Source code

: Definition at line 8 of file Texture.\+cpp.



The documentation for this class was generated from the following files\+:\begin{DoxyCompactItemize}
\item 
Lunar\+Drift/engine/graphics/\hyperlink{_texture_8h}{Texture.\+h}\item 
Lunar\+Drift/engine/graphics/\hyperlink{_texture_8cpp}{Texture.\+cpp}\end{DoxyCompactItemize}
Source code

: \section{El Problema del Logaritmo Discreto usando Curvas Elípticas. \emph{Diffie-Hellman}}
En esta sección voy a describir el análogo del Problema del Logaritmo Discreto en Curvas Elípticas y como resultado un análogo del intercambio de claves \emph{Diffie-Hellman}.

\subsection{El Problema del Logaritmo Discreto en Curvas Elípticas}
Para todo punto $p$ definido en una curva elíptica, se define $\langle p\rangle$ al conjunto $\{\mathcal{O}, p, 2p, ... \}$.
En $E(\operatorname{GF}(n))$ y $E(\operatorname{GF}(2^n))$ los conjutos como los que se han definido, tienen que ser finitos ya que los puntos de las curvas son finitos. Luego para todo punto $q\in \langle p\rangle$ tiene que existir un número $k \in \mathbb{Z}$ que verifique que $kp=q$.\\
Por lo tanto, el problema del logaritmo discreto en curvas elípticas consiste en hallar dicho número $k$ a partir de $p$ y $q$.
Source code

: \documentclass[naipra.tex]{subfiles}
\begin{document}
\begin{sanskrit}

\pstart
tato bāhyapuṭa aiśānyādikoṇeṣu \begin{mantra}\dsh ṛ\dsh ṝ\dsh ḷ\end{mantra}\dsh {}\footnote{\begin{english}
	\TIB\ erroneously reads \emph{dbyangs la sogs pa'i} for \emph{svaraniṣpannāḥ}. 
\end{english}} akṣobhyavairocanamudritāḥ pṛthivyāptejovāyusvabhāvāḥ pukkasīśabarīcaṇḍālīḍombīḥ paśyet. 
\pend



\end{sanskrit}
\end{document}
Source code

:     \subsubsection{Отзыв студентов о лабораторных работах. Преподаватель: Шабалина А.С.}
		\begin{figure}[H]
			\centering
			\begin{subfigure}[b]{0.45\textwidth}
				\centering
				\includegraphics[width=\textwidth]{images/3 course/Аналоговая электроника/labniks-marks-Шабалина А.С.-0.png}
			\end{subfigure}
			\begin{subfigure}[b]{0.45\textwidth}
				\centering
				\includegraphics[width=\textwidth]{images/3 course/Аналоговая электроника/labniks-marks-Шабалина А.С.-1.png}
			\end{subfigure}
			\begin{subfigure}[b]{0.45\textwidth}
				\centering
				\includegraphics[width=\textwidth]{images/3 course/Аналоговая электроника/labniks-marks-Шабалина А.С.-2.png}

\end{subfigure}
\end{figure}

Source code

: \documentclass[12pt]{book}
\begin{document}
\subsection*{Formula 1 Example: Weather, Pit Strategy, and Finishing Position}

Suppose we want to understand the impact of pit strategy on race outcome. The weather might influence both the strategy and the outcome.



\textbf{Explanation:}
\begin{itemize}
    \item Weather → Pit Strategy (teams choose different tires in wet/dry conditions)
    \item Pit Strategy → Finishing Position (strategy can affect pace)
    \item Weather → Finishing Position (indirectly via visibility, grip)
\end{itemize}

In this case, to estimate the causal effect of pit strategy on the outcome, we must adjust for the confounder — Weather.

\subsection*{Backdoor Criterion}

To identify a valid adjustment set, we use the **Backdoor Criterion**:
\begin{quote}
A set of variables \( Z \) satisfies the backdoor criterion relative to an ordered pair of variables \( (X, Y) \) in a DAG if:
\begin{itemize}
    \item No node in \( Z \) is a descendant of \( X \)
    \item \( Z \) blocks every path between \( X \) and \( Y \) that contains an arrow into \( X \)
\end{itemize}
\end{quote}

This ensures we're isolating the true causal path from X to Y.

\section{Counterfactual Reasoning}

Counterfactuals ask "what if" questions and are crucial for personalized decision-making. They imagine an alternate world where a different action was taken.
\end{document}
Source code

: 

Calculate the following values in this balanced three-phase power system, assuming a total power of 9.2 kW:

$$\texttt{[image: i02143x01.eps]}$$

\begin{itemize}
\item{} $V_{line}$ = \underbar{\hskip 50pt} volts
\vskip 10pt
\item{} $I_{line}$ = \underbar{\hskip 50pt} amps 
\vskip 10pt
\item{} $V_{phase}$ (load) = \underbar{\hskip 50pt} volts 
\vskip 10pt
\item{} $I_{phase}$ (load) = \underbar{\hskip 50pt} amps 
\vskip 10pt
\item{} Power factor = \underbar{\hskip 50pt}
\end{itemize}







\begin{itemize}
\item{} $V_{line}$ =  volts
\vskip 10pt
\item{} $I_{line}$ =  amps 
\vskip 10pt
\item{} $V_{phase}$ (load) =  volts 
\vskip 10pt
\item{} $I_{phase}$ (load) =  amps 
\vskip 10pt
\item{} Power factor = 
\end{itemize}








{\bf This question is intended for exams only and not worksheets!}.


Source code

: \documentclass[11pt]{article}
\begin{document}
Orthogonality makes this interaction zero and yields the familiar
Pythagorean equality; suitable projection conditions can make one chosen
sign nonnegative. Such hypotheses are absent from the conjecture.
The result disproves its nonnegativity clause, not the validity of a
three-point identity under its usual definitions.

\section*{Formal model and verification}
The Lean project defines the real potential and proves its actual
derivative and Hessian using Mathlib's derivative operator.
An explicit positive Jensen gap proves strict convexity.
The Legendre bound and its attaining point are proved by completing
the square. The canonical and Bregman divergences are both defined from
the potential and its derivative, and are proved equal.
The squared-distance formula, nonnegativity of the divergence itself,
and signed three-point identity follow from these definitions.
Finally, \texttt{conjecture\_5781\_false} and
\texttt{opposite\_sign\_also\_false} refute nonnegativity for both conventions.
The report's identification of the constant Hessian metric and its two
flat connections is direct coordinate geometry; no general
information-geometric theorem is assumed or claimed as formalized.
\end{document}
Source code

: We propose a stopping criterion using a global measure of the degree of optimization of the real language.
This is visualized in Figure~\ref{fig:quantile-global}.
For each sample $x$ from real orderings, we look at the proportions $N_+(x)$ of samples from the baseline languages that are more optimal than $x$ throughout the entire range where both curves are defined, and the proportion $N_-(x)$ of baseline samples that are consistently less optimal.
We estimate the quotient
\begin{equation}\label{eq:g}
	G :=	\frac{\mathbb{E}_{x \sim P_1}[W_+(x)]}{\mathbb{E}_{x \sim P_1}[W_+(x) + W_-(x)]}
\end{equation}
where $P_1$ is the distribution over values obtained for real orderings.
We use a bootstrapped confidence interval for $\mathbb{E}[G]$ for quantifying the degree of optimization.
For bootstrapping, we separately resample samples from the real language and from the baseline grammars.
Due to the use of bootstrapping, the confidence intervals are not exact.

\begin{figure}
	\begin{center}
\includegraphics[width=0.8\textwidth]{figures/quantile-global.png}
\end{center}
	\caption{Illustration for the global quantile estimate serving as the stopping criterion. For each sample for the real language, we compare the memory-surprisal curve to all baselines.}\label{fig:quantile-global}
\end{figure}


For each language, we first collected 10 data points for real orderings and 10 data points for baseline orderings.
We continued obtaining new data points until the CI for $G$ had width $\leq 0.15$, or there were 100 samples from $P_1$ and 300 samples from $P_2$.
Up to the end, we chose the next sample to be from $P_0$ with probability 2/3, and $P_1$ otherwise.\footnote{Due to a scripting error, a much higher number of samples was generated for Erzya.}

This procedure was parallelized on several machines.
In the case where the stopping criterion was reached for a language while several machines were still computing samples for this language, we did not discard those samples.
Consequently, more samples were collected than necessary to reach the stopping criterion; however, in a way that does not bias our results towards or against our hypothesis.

- **Requirement**
Would you report every line of the entries above containing the word "three"?

- **Output of the task**
Calculate the following values in this balanced three-phase power system, assuming a total power of 9.2 kW:
three-point identity under its usual definitions.
and signed three-point identity follow from these definitions.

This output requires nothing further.